[Dataset entries]
************
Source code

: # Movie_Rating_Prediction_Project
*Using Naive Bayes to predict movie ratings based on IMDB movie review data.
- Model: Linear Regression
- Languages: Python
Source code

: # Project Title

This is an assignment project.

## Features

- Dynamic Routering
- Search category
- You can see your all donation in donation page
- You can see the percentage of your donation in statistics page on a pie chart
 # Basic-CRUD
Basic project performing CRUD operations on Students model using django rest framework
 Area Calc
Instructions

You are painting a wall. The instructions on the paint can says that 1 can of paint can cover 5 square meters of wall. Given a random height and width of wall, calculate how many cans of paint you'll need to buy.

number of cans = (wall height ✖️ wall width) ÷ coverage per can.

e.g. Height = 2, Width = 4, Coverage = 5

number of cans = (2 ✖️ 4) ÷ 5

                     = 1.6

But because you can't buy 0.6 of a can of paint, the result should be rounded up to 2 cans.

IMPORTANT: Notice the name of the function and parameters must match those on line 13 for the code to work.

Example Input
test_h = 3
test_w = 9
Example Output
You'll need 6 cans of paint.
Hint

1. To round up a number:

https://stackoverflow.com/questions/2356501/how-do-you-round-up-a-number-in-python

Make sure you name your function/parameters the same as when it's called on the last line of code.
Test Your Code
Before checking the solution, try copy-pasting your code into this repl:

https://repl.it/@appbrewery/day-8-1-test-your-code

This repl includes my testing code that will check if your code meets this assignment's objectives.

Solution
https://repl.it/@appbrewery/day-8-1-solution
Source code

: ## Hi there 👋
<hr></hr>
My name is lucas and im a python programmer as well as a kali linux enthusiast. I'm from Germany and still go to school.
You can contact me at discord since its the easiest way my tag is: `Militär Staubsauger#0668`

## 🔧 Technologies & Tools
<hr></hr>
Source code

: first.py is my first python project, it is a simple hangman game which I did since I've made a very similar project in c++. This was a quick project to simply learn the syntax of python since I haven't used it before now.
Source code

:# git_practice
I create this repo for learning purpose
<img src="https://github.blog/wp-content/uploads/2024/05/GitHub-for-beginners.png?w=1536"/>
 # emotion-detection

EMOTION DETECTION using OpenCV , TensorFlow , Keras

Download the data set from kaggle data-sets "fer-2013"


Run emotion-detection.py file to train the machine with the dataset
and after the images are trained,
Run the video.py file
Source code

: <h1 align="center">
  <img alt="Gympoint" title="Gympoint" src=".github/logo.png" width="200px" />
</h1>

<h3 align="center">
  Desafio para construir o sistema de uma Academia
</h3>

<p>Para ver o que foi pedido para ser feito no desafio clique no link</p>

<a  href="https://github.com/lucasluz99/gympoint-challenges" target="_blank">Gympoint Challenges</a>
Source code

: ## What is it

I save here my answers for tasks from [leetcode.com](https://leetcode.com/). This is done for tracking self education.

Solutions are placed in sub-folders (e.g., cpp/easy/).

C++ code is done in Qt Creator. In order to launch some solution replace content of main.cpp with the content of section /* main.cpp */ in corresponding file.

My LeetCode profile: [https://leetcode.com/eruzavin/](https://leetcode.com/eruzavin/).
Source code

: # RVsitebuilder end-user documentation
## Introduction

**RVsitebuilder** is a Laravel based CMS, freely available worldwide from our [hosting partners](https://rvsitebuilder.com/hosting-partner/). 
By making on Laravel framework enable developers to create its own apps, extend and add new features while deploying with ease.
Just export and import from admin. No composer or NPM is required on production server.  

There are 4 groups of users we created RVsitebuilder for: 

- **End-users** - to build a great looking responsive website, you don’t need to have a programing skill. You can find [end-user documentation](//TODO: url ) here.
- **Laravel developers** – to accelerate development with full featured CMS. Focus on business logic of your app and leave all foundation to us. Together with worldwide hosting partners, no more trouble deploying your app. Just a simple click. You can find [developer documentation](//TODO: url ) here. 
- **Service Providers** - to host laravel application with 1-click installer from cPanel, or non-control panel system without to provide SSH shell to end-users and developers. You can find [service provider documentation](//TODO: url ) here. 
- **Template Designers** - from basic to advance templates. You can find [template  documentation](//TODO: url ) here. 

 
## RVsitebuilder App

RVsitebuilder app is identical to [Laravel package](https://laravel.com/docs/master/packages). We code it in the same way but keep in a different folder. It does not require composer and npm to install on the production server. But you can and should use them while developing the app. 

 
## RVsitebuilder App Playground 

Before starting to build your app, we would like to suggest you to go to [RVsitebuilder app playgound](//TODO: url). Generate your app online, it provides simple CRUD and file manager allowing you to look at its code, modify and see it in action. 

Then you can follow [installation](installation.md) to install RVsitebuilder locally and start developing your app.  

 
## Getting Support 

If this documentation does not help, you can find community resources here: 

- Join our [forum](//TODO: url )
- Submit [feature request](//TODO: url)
************
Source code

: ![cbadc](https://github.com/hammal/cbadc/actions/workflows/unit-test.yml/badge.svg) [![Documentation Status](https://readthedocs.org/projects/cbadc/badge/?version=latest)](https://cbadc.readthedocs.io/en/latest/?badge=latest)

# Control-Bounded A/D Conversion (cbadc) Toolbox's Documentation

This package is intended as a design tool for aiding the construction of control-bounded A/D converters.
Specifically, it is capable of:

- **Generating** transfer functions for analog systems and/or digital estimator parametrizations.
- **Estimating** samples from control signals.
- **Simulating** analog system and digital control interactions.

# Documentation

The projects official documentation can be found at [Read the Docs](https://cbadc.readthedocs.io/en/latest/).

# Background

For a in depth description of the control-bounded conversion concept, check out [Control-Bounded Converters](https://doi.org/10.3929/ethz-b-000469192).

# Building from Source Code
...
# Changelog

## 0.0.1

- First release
************
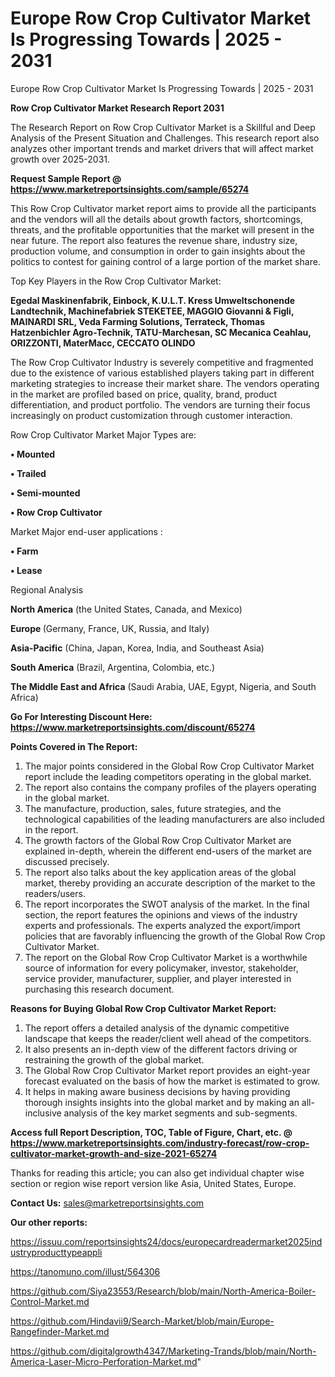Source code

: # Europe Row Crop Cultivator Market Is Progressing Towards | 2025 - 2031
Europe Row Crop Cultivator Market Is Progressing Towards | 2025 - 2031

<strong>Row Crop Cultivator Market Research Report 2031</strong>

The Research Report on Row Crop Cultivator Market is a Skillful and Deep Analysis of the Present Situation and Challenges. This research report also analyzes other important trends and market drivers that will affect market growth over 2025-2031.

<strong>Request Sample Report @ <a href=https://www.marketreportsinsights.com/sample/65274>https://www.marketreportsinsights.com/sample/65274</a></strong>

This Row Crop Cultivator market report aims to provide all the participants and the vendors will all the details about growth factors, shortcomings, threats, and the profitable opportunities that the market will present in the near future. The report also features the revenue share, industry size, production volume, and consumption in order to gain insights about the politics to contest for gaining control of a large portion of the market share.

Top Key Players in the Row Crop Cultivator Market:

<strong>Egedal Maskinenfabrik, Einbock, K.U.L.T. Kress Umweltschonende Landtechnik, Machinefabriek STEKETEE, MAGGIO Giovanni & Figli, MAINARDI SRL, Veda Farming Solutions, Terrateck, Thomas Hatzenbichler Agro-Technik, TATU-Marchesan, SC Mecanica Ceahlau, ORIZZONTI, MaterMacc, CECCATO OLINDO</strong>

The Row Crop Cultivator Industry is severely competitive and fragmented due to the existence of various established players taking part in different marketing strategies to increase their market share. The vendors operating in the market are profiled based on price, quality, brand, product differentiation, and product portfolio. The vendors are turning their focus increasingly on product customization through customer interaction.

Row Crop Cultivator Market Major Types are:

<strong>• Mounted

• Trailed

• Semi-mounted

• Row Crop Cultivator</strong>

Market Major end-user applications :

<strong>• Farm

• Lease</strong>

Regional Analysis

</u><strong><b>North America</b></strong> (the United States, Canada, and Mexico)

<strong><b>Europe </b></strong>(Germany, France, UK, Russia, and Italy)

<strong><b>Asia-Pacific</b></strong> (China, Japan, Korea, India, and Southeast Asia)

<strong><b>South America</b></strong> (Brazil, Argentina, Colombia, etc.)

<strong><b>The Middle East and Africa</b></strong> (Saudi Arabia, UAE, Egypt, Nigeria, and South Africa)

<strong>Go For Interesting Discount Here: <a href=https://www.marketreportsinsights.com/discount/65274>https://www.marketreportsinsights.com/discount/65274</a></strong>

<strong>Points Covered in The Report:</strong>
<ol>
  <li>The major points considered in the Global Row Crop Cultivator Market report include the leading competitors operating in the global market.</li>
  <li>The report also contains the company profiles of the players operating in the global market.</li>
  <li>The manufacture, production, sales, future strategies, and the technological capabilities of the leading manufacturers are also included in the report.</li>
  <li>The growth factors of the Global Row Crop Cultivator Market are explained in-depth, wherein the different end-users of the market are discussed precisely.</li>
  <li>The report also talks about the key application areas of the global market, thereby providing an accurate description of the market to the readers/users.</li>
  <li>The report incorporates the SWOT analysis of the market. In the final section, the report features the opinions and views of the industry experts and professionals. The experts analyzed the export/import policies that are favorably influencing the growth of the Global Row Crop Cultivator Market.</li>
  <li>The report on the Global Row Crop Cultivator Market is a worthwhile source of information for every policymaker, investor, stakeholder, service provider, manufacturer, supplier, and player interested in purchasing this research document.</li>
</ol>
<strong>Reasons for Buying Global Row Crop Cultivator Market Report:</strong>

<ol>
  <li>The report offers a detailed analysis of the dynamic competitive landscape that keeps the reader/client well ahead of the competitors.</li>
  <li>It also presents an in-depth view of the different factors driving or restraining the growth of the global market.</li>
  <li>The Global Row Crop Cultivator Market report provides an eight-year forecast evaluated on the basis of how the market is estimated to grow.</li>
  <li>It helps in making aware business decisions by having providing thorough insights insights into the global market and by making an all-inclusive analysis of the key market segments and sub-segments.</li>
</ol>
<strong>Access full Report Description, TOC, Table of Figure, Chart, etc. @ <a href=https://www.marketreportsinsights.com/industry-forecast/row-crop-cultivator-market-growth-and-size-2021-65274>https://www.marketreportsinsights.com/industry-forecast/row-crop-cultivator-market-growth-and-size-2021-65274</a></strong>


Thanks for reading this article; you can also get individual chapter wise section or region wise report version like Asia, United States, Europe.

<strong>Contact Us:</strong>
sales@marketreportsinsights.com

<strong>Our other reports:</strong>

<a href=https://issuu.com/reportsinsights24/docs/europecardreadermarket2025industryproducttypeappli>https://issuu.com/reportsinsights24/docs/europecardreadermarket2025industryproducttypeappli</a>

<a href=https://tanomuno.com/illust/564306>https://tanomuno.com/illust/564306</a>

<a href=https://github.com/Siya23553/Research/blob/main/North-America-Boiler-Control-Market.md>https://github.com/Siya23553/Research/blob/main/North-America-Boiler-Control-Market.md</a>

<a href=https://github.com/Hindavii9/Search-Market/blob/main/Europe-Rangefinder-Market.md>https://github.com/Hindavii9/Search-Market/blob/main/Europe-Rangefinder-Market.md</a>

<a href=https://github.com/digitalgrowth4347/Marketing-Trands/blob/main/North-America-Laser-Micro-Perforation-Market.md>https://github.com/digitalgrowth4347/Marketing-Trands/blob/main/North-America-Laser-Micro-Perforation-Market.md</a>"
************
TASK INSTRUCTIONS: Starting at the line above that contains "Before starting to", write out each line exactly until the line that contains "- Submit [feature request](//TODO: url)" has been written, and stop there.

RESULT FOR THIS TASK:
Before starting to build your app, we would like to suggest you to go to [RVsitebuilder app playgound](//TODO: url). Generate your app online, it provides simple CRUD and file manager allowing you to look at its code, modify and see it in action. 

Then you can follow [installation](installation.md) to install RVsitebuilder locally and start developing your app.  

 
## Getting Support 

If this documentation does not help, you can find community resources here: 

- Join our [forum](//TODO: url )
- Submit [feature request](//TODO: url)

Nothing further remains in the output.